Jacqueline Echols, who so charmed us in the Ruth Bader Ginsburg program, and also as the ingenue Giuletta in last season's King for a Day, sang Violetta. Mr. Miller frequently coached her to give less, less, ever less movement. A dying person has no energy, even for a wracking cough. And in truth, the more still Miss Echols was, the more effective she was. And when she was directed to actually stir about, that was more effective by contrast. As usual, Miss Echols sang with beautiful tone and musical expression.

Marco D. Cammarota, who had also impressed in the Ginsburg program, sang Alfredo. Mr. Miller also took great pains to coach Mr. Cammarota. Nobody knows what to do or say at a loved one's death bed, especially if it's the first time one has experienced such a loss. Under Mr. Miller's guidance, Mr. Cammarota gave us an Alfredo who was clueless but not weak.

Photo: Karli Cadel/ The Glimmerglass Festival
It was an education to watch this and to gain an insight into this opera. Mr. Miller concluded with some thoughts about what one audience member termed the artificiality of opera as compared to the naturalistic way he was directing the Young Artists to act. I'd love to have a transcript of his reply to that question, and indeed, the entire afternoon, because it was brilliant. In a nutshell, he stated that man is the only animal that has this level of pretending, this state where we know it's not real but we are caught up in the emotion nonetheless. Most every culture has some form of storytelling or literature or theater where we as audience willingly suspend disbelief in order to become part of the story.

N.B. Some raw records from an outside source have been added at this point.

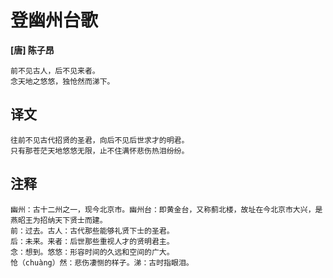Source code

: 登幽州台歌
==
**[唐] 陈子昂**

    前不见古人，后不见来者。
    念天地之悠悠，独怆然而涕下。

译文
---
    往前不见古代招贤的圣君，向后不见后世求才的明君。
    只有那苍茫天地悠悠无限，止不住满怀悲伤热泪纷纷。

注释
---
    幽州：古十二州之一，现今北京市。幽州台：即黄金台，又称蓟北楼，故址在今北京市大兴，是燕昭王为招纳天下贤士而建。
    前：过去。古人：古代那些能够礼贤下士的圣君。
    后：未来。来者：后世那些重视人才的贤明君主。
    念：想到。悠悠：形容时间的久远和空间的广大。
    怆（chuàng）然：悲伤凄恻的样子。涕：古时指眼泪。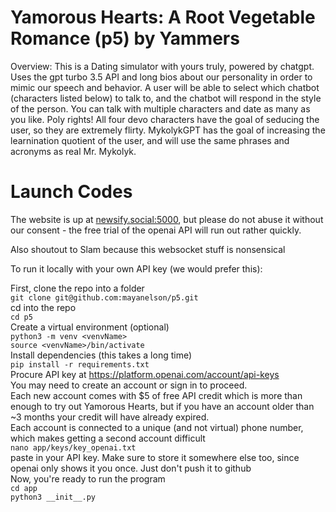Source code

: # Yamorous Hearts: A Root Vegetable Romance (p5) by Yammers

Overview: This is a Dating simulator with yours truly, powered by chatgpt.
Uses the gpt turbo 3.5 API and long bios about our personality in order to mimic our speech and behavior. A user will be able to select which chatbot (characters listed below) to talk to, and the chatbot will respond in the style of the person. You can talk with multiple characters and date as many as you like. Poly rights! All four devo characters have the goal of seducing the user, so they are extremely flirty. MykolykGPT has the goal of increasing the learnination quotient of the user, and will use the same phrases and acronyms as real Mr. Mykolyk. 

# Launch Codes
The website is up at [newsify.social:5000](newsify.social:5000), but please do not abuse it without our consent - the free trial of the openai API will run out rather quickly. 

Also shoutout to Slam because this websocket stuff is nonsensical

To run it locally with your own API key (we would prefer this):

First, clone the repo into a folder  
`git clone git@github.com:mayanelson/p5.git`  
cd into the repo  
`cd p5`  
Create a virtual environment (optional)  
`python3 -m venv <venvName>`  
`source <venvName>/bin/activate`  
Install dependencies (this takes a long time)  
`pip install -r requirements.txt`  
Procure API key at https://platform.openai.com/account/api-keys  
You may need to create an account or sign in to proceed.  
Each new account comes with $5 of free API credit which is more than enough to try out Yamorous Hearts, but if you have an account older than ~3 months your  credit will have already expired.  
Each account is connected to a unique (and not virtual) phone number, which makes getting a second account difficult  
`nano app/keys/key_openai.txt`  
paste in your API key. Make sure to store it somewhere else too, since openai only shows it you once. Just don't push it to github  
Now, you're ready to run the program  
`cd app`  
`python3 __init__.py`  
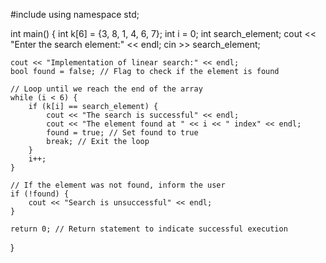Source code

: #include<iostream>
using namespace std;

int main() {
    int k[6] = {3, 8, 1, 4, 6, 7};
    int i = 0;
    int search_element;
    cout << "Enter the search element:" << endl;
    cin >> search_element;

    cout << "Implementation of linear search:" << endl;
    bool found = false; // Flag to check if the element is found

    // Loop until we reach the end of the array
    while (i < 6) {
        if (k[i] == search_element) {
            cout << "The search is successful" << endl;
            cout << "The element found at " << i << " index" << endl;
            found = true; // Set found to true
            break; // Exit the loop
        }
        i++;
    }

    // If the element was not found, inform the user
    if (!found) {
        cout << "Search is unsuccessful" << endl;
    }

    return 0; // Return statement to indicate successful execution
}

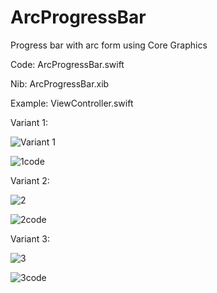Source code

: # ArcProgressBar
Progress bar with arc form using Core Graphics

Code: ArcProgressBar.swift

Nib: ArcProgressBar.xib

Example: ViewController.swift

Variant 1:

![Variant 1](https://user-images.githubusercontent.com/76108467/166000775-bd67f480-30d5-4f0b-8450-36fc535fb992.PNG)

![1code](https://user-images.githubusercontent.com/76108467/166001856-d509a917-81ca-47ab-8e67-4706efb1164c.PNG)

Variant 2:

![2](https://user-images.githubusercontent.com/76108467/166002196-499f5920-5e79-459d-9ca5-0ca10c074025.PNG)

![2code](https://user-images.githubusercontent.com/76108467/166002214-ba58159a-c43b-49ac-91b4-83a20187e305.PNG)

Variant 3:

![3](https://user-images.githubusercontent.com/76108467/166002265-1b747d75-eef0-48fe-b187-788063c0b493.PNG)

![3code](https://user-images.githubusercontent.com/76108467/166002279-a118a755-3716-47b9-9cc8-8521a69450ec.PNG)

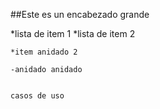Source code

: ##Este es un encabezado grande

*lista de item 1
*lista de item 2

    *item anidado 2

    -anidado anidado


    casos de uso
    
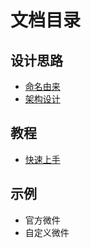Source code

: # 文档目录

## 设计思路

- [命名由来](./philosophy/naming.md)
- [架构设计](./philosophy/monorepo.md)

## 教程

- [快速上手](./tutorial/quickstart.md)

## 示例

- 官方微件
- 自定义微件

To add my own opinions to Mr. Miller's statement, our culture seems to forget that theater is about the willing suspension of disbelief. Today's audiences seem to demand blatant realism in some ways while at the same time tolerating, even celebrating, "concept" productions that bear no semblance to reality at all. (To be clear, there are updated or modified productions of operas that I have liked very much.) This seems to me to be a contradiction. I won't go on and on about post-apocalyptic Parsifals under freeway overpasses and Roberto Devereuxs in boardrooms, because I've made my opinions on such matters clear before. One hopes that in all these productions, the truth, the true feeling and meaning the composer and librettist intended, are evident, as one hopes the director who created such a concept is as skillful as Jonathan Miller was with these Young Artists.